Las series modernas nacieron con el cine de los años 30 del siglo pasado (fue en los inicios de cine sonoro). Antes de cada film principal se proyectaban breves filmes seriados (capítulos que duraban pocos minutos y que el espectador debía seguir, semana tras semana, para tener la historia completa). Así surgieron “Flash Gordon” y “El Zorro”, por ejemplo. Cada episodio concluía con un suspenso que recién se develaba en la función de la semana próxima. Era una forma eficaz de incitar al público a concurrir al cine cada semana. Este ingenioso formato fue tomado por la TV en los 50. Los tres primeros filmes de la saga de “Indiana Jones” son un homenaje a estas series clase B del viejo cine hollywoodense: están armados como una larga secuencia que reúne breves escenas- episodios que plantean un suspenso que la próxima escena-episodio resuelve parcialmente, ya que concluye con un nuevo suspenso en una vorágine sin fin.

Sin embargo, recién fue en el siglo XXI que las series se convirtieron, además de relatos aceptados masivamente, en generadores del sentido del mundo.

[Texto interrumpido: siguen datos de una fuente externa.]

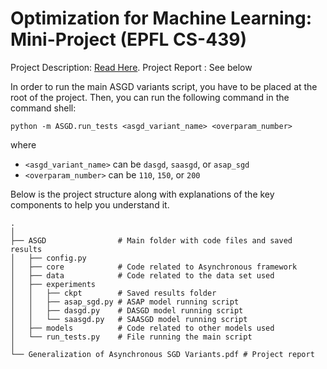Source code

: # Optimization for Machine Learning: Mini-Project (EPFL CS-439)

Project Description: [Read Here](https://github.com/epfml/OptML_course/blob/d61132781e50c3528249cb6325ff9aacd55a26d3/labs/mini-project/miniproject_description.pdf).
Project Report : See below

In order to run the main ASGD variants script, you have to be placed at the root of the project. Then, you can run the following command in the command shell:
```
python -m ASGD.run_tests <asgd_variant_name> <overparam_number>
```

where
- `<asgd_variant_name>` can be `dasgd`, `saasgd`, or `asap_sgd`
- `<overparam_number>` can be `110`, `150`, or `200`

Below is the project structure along with explanations of the key components to help you understand it.

```
.
│
├── ASGD                # Main folder with code files and saved results
│   ├── config.py
│   ├── core            # Code related to Asynchronous framework
│   ├── data            # Code related to the data set used
│   ├── experiments
│   │   ├── ckpt        # Saved results folder
│   │   ├── asap_sgd.py # ASAP model running script
│   │   ├── dasgd.py    # DASGD model running script 
│   │   └── saasgd.py   # SAASGD model running script
│   ├── models          # Code related to other models used
│   └── run_tests.py    # File running the main script
│ 
└── Generalization of Asynchronous SGD Variants.pdf # Project report
```
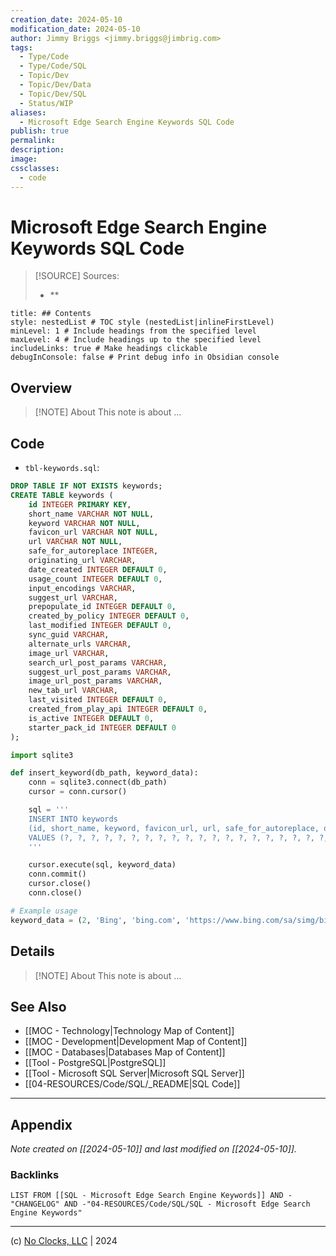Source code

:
 ```yaml
---
creation_date: 2024-05-10
modification_date: 2024-05-10
author: Jimmy Briggs <jimmy.briggs@jimbrig.com>
tags:
  - Type/Code
  - Type/Code/SQL
  - Topic/Dev
  - Topic/Dev/Data
  - Topic/Dev/SQL
  - Status/WIP
aliases:
  - Microsoft Edge Search Engine Keywords SQL Code
publish: true
permalink:
description:
image:
cssclasses:
  - code
---
```


# Microsoft Edge Search Engine Keywords SQL Code

> [!SOURCE] Sources:
> - **

```table-of-contents
title: ## Contents 
style: nestedList # TOC style (nestedList|inlineFirstLevel)
minLevel: 1 # Include headings from the specified level
maxLevel: 4 # Include headings up to the specified level
includeLinks: true # Make headings clickable
debugInConsole: false # Print debug info in Obsidian console
```

## Overview

> [!NOTE] About
> This note is about ...

## Code

- `tbl-keywords.sql`:

```sql
DROP TABLE IF NOT EXISTS keywords;
CREATE TABLE keywords (
    id INTEGER PRIMARY KEY,
    short_name VARCHAR NOT NULL,
    keyword VARCHAR NOT NULL,
    favicon_url VARCHAR NOT NULL,
    url VARCHAR NOT NULL,
    safe_for_autoreplace INTEGER,
    originating_url VARCHAR,
    date_created INTEGER DEFAULT 0,
    usage_count INTEGER DEFAULT 0,
    input_encodings VARCHAR,
    suggest_url VARCHAR,
    prepopulate_id INTEGER DEFAULT 0,
    created_by_policy INTEGER DEFAULT 0,
    last_modified INTEGER DEFAULT 0,
    sync_guid VARCHAR,
    alternate_urls VARCHAR,
    image_url VARCHAR,
    search_url_post_params VARCHAR,
    suggest_url_post_params VARCHAR,
    image_url_post_params VARCHAR,
    new_tab_url VARCHAR,
    last_visited INTEGER DEFAULT 0,
    created_from_play_api INTEGER DEFAULT 0,
    is_active INTEGER DEFAULT 0,
    starter_pack_id INTEGER DEFAULT 0
);
```

```python
import sqlite3

def insert_keyword(db_path, keyword_data):
    conn = sqlite3.connect(db_path)
    cursor = conn.cursor()

    sql = '''
    INSERT INTO keywords
    (id, short_name, keyword, favicon_url, url, safe_for_autoreplace, originating_url, date_created, usage_count, input_encodings, suggest_url, prepopulate_id, created_by_policy, last_modified, sync_guid, alternate_urls, image_url, search_url_post_params, suggest_url_post_params, image_url_post_params, new_tab_url, last_visited, created_from_play_api, is_active, starter_pack_id)
    VALUES (?, ?, ?, ?, ?, ?, ?, ?, ?, ?, ?, ?, ?, ?, ?, ?, ?, ?, ?, ?, ?, ?, ?, ?, ?)
    '''

    cursor.execute(sql, keyword_data)
    conn.commit()
    cursor.close()
    conn.close()

# Example usage
keyword_data = (2, 'Bing', 'bing.com', 'https://www.bing.com/sa/simg/bing_p_rr_teal_min.ico', '{bing:baseURL}search?q={searchTerms}&{bing:cvid}{bing:msb}{google:assistedQueryStats}', 1, None, 0, 0, 'UTF-8', '{bing:baseURL}qbox?query={searchTerms}&language={language}&{bing:partner}{bing:cvid}{bing:msb}{bing:ig}{google:inputType}{google:cursorPosition}{google:pageClassification}{bing:features}{bing:flights}', 1, 0, 0, '485bf7d3-0215-45af-87dc-538868000001', '[]', '{bing:baseURL}images/detail/search?iss=sbiupload&FORM=ANCMS1#enterInsights', None, None, 'imageBin={google:imageThumbnailBase64}', '{bing:baseURL

```

## Details

> [!NOTE] About
> This note is about ...

## See Also

- [[MOC - Technology|Technology Map of Content]]
- [[MOC - Development|Development Map of Content]]
- [[MOC - Databases|Databases Map of Content]]
- [[Tool - PostgreSQL|PostgreSQL]]
- [[Tool - Microsoft SQL Server|Microsoft SQL Server]]
- [[04-RESOURCES/Code/SQL/_README|SQL Code]]

***

## Appendix

*Note created on [[2024-05-10]] and last modified on [[2024-05-10]].*

### Backlinks

```dataview
LIST FROM [[SQL - Microsoft Edge Search Engine Keywords]] AND -"CHANGELOG" AND -"04-RESOURCES/Code/SQL/SQL - Microsoft Edge Search Engine Keywords"
```

***

(c) [No Clocks, LLC](https://github.com/noclocks) | 2024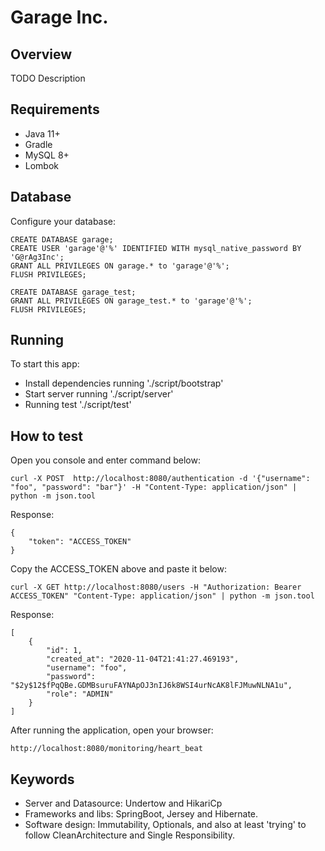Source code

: # Garage Inc.

## Overview
 TODO Description
 
## Requirements
* Java 11+
* Gradle
* MySQL 8+
* Lombok

## Database 
Configure your database:
``` 
CREATE DATABASE garage;
CREATE USER 'garage'@'%' IDENTIFIED WITH mysql_native_password BY 'G@rAg3Inc';
GRANT ALL PRIVILEGES ON garage.* to 'garage'@'%';
FLUSH PRIVILEGES;

CREATE DATABASE garage_test;
GRANT ALL PRIVILEGES ON garage_test.* to 'garage'@'%';
FLUSH PRIVILEGES;
```

## Running
To start this app:
* Install dependencies running './script/bootstrap'
* Start server running './script/server'
* Running test './script/test'


## How to test
Open you console and enter command below:
```
curl -X POST  http://localhost:8080/authentication -d '{"username": "foo", "password": "bar"}' -H "Content-Type: application/json" | python -m json.tool
```

Response:
```
{
    "token": "ACCESS_TOKEN"
}
```

Copy the ACCESS_TOKEN above and paste it below:

```
curl -X GET http://localhost:8080/users -H "Authorization: Bearer ACCESS_TOKEN" "Content-Type: application/json" | python -m json.tool
```
Response:
```
[
    {
        "id": 1,
        "created_at": "2020-11-04T21:41:27.469193",
        "username": "foo",
        "password": "$2y$12$fPqQBe.GDMBsuruFAYNApOJ3nIJ6k8WSI4urNcAK8lFJMuwNLNA1u",
        "role": "ADMIN"
    }
]
```


After running the application, open your browser:

`http://localhost:8080/monitoring/heart_beat`


## Keywords
* Server and Datasource: Undertow and HikariCp
* Frameworks and libs: SpringBoot, Jersey and Hibernate.
* Software design: Immutability, Optionals, and also at least 'trying' to follow CleanArchitecture and Single Responsibility.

Para lograr ese poder discursivo las series necesitaron generar una obra maestra que funcionara como el relato de los relatos. Ese prodigio se logró con “Los Soprano”.

Tony Soprano consulta a una psicoterapeuta porque sufría ataques de pánico. Desde esa primera escena quedó en claro que esa serie sobre la mafia no iba a iba a ser narrada según el tradicional relato de gángsters.

A pesar de que está por cumplir 40 cuando la serie comienza, Tony Soprano se parece a Holden Caulfield, el adolescente de “El guardián entre el centeno”, la novela de J. D. Salinger. Al igual que Holden, Tony no quiere crecer. Que uno de los ellos sea un asesino profesional no cambia la cuestión de fondo. En la desvalida ambigüedad de Tony radica su encanto.

A Tony le resultaba difícil enfrentar sus responsabilidades como pequeño jefe mafioso. Su tío le disputaba el poder. Su madre instigaba su asesinato. La policía le seguía los pasos. Cada hombre de su entorno era un traidor en potencia. Su único apoyo era Carmela, su mujer. Antes de “Los Soprano”, la televisión norteamericana nunca había producido una serie con delincuentes en la cual los criminales fueran los héroes y los policías tuvieran tan escaso protagonismo. Al haber puesto el eje sobre el lado menos fotogénico de la balanza moral, el drama se enriqueció. A lo largo de los años esta obra maestra de la cultura popular acostumbró al público a seguir una trama compleja, repleta de contradicciones éticas, de entrelíneas ingeniosas y de conflictos psicológicos.

Desde entonces, las series se están adaptando mejor que las novelas y los filmes a nuestra percepción luego de que irrumpió internet. El poder contar una historia a lo largo de varias horas (que, a la vez, podemos fragmentar de la forma que deseemos) concuerda mejor con nuestra temporalidad actual que la estructura estandarizada del cine o de los programas la TV. De hecho, el siglo XXI no tiene novelas o filmes que estén a la altura de “Mad Men”.

Hoy en Netflix hay ficciones tan complejas como cualquiera de las mejores novelas del siglo XX. Series como El alienista, Mindhunter, The Fall, Trapped, Peaky Blinders, Happy Valley, Hinterland, River, The Killing, Vikings, Versailles y tantas otras están a la misma altura de la más sofisticada narrativa del siglo pasado y muy por encima de lo mejor de lo que hoy se está editando.

Las grandes series de hoy (como las buenas novelas en el pasado) no solo nos permiten vivir en mundos mentales alternativos y, de esa manera, soportar la imperfección de (la ficción de) lo real, sino que además nos enseñan a vivir mejor. Las series son (de una manera discreta) pedagógicas.

Al mostrarnos conflictos éticos extremos y realidades alternativas nos preparan (psicológica e intelectualmente) para enfrentar, con mejores armas conceptuales, la dura trama de la vida cotidiana.